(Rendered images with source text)

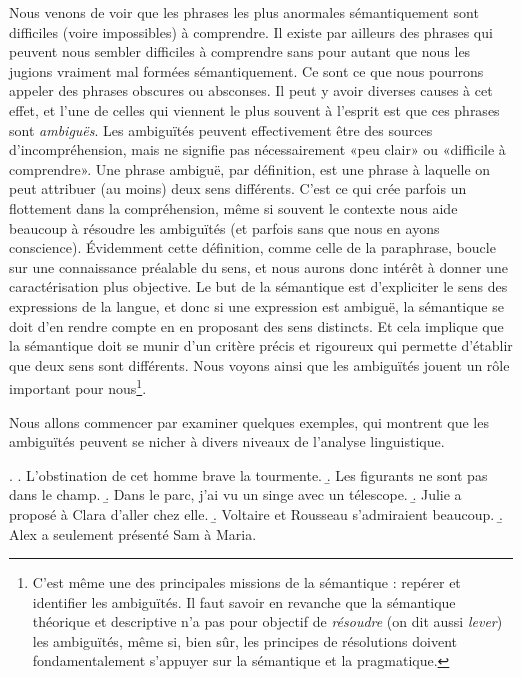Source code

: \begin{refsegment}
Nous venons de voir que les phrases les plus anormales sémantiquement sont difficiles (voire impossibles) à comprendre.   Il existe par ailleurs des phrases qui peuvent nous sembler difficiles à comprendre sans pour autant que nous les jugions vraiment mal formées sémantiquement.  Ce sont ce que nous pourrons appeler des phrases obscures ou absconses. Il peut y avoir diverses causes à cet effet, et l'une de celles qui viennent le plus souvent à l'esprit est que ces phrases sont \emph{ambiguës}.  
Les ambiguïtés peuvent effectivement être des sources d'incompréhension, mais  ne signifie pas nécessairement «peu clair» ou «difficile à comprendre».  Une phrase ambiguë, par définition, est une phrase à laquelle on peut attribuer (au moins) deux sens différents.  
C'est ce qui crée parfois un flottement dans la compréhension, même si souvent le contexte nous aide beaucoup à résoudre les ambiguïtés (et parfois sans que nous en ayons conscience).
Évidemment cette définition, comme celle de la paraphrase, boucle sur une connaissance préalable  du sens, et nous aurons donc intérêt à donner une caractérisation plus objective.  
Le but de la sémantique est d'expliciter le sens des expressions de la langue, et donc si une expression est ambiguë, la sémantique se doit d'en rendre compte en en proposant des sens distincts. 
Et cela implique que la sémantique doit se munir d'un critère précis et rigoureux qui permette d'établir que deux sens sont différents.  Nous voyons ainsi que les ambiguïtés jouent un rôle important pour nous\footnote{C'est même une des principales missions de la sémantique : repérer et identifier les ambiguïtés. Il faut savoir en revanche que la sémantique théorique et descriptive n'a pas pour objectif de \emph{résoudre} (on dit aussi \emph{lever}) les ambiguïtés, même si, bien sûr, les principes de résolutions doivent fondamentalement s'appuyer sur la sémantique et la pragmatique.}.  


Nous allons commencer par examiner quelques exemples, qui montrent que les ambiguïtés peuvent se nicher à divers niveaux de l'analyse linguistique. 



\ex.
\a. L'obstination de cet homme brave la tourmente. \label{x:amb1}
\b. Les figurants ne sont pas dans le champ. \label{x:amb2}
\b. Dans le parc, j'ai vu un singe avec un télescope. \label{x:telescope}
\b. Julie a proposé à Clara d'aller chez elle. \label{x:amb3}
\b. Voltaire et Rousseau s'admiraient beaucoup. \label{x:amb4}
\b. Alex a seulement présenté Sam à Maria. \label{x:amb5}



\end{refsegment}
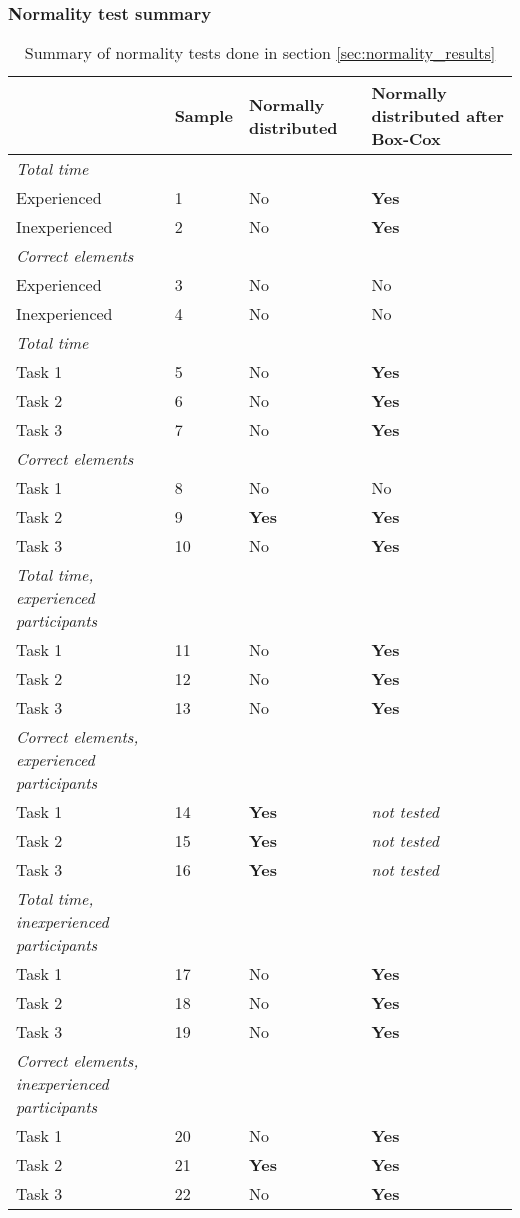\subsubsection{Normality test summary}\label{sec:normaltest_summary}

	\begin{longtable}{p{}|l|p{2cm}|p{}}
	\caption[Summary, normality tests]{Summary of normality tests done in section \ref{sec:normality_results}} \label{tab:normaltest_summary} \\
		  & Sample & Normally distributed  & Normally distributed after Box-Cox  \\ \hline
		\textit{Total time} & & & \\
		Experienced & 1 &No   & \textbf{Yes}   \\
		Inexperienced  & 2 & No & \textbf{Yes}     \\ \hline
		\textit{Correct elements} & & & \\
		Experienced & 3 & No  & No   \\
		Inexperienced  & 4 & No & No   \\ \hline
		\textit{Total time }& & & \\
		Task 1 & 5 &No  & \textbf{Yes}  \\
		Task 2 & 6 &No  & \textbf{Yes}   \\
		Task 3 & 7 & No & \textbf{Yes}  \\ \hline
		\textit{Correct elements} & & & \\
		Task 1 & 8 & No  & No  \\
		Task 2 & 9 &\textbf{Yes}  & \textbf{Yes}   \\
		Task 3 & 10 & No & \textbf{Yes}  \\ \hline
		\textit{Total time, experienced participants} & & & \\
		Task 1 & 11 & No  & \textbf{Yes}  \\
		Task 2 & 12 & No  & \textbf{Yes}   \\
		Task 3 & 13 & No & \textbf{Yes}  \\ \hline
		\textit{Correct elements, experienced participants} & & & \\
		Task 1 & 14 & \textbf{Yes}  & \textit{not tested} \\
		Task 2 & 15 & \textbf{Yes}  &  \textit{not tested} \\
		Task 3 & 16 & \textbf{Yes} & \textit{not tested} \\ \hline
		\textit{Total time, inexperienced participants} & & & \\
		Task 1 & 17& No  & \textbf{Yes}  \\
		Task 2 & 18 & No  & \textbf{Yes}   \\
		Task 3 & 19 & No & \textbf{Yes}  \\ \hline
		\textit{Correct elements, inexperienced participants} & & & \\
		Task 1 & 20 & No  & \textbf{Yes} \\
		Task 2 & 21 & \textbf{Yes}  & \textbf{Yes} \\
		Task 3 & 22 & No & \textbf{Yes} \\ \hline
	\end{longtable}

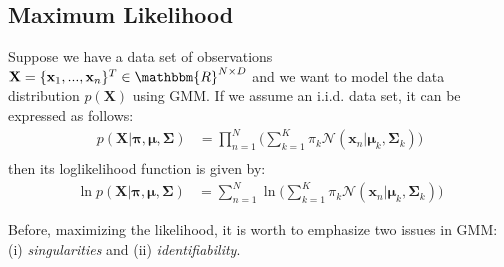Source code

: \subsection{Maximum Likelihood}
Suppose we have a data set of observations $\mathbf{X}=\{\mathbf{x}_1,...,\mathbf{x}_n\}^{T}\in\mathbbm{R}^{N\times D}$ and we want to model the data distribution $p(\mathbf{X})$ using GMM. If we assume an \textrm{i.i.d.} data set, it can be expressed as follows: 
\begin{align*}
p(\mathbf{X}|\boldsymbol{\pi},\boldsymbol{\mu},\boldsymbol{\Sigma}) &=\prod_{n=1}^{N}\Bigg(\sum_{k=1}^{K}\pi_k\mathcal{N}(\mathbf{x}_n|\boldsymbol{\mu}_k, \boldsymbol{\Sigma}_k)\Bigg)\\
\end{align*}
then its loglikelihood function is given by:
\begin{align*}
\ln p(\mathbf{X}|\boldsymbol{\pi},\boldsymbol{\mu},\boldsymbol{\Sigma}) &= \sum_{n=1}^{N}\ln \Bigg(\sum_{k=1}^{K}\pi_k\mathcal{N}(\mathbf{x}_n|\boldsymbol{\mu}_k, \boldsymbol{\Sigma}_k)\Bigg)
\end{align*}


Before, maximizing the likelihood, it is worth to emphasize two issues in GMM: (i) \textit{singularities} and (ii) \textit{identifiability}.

Work request —
Only the text is to be copied: please reproduce the records exactly and drop the pictures.

Written reply —
Source code

: \begin{refsegment}
Nous venons de voir que les phrases les plus anormales sémantiquement sont difficiles (voire impossibles) à comprendre.   Il existe par ailleurs des phrases qui peuvent nous sembler difficiles à comprendre sans pour autant que nous les jugions vraiment mal formées sémantiquement.  Ce sont ce que nous pourrons appeler des phrases obscures ou absconses. Il peut y avoir diverses causes à cet effet, et l'une de celles qui viennent le plus souvent à l'esprit est que ces phrases sont \emph{ambiguës}.  
Les ambiguïtés peuvent effectivement être des sources d'incompréhension, mais  ne signifie pas nécessairement «peu clair» ou «difficile à comprendre».  Une phrase ambiguë, par définition, est une phrase à laquelle on peut attribuer (au moins) deux sens différents.  
C'est ce qui crée parfois un flottement dans la compréhension, même si souvent le contexte nous aide beaucoup à résoudre les ambiguïtés (et parfois sans que nous en ayons conscience).
Évidemment cette définition, comme celle de la paraphrase, boucle sur une connaissance préalable  du sens, et nous aurons donc intérêt à donner une caractérisation plus objective.  
Le but de la sémantique est d'expliciter le sens des expressions de la langue, et donc si une expression est ambiguë, la sémantique se doit d'en rendre compte en en proposant des sens distincts. 
Et cela implique que la sémantique doit se munir d'un critère précis et rigoureux qui permette d'établir que deux sens sont différents.  Nous voyons ainsi que les ambiguïtés jouent un rôle important pour nous\footnote{C'est même une des principales missions de la sémantique : repérer et identifier les ambiguïtés. Il faut savoir en revanche que la sémantique théorique et descriptive n'a pas pour objectif de \emph{résoudre} (on dit aussi \emph{lever}) les ambiguïtés, même si, bien sûr, les principes de résolutions doivent fondamentalement s'appuyer sur la sémantique et la pragmatique.}.  


Nous allons commencer par examiner quelques exemples, qui montrent que les ambiguïtés peuvent se nicher à divers niveaux de l'analyse linguistique. 



\ex.
\a. L'obstination de cet homme brave la tourmente. \label{x:amb1}
\b. Les figurants ne sont pas dans le champ. \label{x:amb2}
\b. Dans le parc, j'ai vu un singe avec un télescope. \label{x:telescope}
\b. Julie a proposé à Clara d'aller chez elle. \label{x:amb3}
\b. Voltaire et Rousseau s'admiraient beaucoup. \label{x:amb4}
\b. Alex a seulement présenté Sam à Maria. \label{x:amb5}



\end{refsegment}
\subsubsection{Normality test summary}\label{sec:normaltest_summary}

	\begin{longtable}{p{}|l|p{2cm}|p{}}
	\caption[Summary, normality tests]{Summary of normality tests done in section \ref{sec:normality_results}} \label{tab:normaltest_summary} \\
		  & Sample & Normally distributed  & Normally distributed after Box-Cox  \\ \hline
		\textit{Total time} & & & \\
		Experienced & 1 &No   & \textbf{Yes}   \\
		Inexperienced  & 2 & No & \textbf{Yes}     \\ \hline
		\textit{Correct elements} & & & \\
		Experienced & 3 & No  & No   \\
		Inexperienced  & 4 & No & No   \\ \hline
		\textit{Total time }& & & \\
		Task 1 & 5 &No  & \textbf{Yes}  \\
		Task 2 & 6 &No  & \textbf{Yes}   \\
		Task 3 & 7 & No & \textbf{Yes}  \\ \hline
		\textit{Correct elements} & & & \\
		Task 1 & 8 & No  & No  \\
		Task 2 & 9 &\textbf{Yes}  & \textbf{Yes}   \\
		Task 3 & 10 & No & \textbf{Yes}  \\ \hline
		\textit{Total time, experienced participants} & & & \\
		Task 1 & 11 & No  & \textbf{Yes}  \\
		Task 2 & 12 & No  & \textbf{Yes}   \\
		Task 3 & 13 & No & \textbf{Yes}  \\ \hline
		\textit{Correct elements, experienced participants} & & & \\
		Task 1 & 14 & \textbf{Yes}  & \textit{not tested} \\
		Task 2 & 15 & \textbf{Yes}  &  \textit{not tested} \\
		Task 3 & 16 & \textbf{Yes} & \textit{not tested} \\ \hline
		\textit{Total time, inexperienced participants} & & & \\
		Task 1 & 17& No  & \textbf{Yes}  \\
		Task 2 & 18 & No  & \textbf{Yes}   \\
		Task 3 & 19 & No & \textbf{Yes}  \\ \hline
		\textit{Correct elements, inexperienced participants} & & & \\
		Task 1 & 20 & No  & \textbf{Yes} \\
		Task 2 & 21 & \textbf{Yes}  & \textbf{Yes} \\
		Task 3 & 22 & No & \textbf{Yes} \\ \hline
	\end{longtable}

Source code

: \subsection{Maximum Likelihood}
Suppose we have a data set of observations $\mathbf{X}=\{\mathbf{x}_1,...,\mathbf{x}_n\}^{T}\in\mathbbm{R}^{N\times D}$ and we want to model the data distribution $p(\mathbf{X})$ using GMM. If we assume an \textrm{i.i.d.} data set, it can be expressed as follows: 
\begin{align*}
p(\mathbf{X}|\boldsymbol{\pi},\boldsymbol{\mu},\boldsymbol{\Sigma}) &=\prod_{n=1}^{N}\Bigg(\sum_{k=1}^{K}\pi_k\mathcal{N}(\mathbf{x}_n|\boldsymbol{\mu}_k, \boldsymbol{\Sigma}_k)\Bigg)\\
\end{align*}
then its loglikelihood function is given by:
\begin{align*}
\ln p(\mathbf{X}|\boldsymbol{\pi},\boldsymbol{\mu},\boldsymbol{\Sigma}) &= \sum_{n=1}^{N}\ln \Bigg(\sum_{k=1}^{K}\pi_k\mathcal{N}(\mathbf{x}_n|\boldsymbol{\mu}_k, \boldsymbol{\Sigma}_k)\Bigg)
\end{align*}


Before, maximizing the likelihood, it is worth to emphasize two issues in GMM: (i) \textit{singularities} and (ii) \textit{identifiability}.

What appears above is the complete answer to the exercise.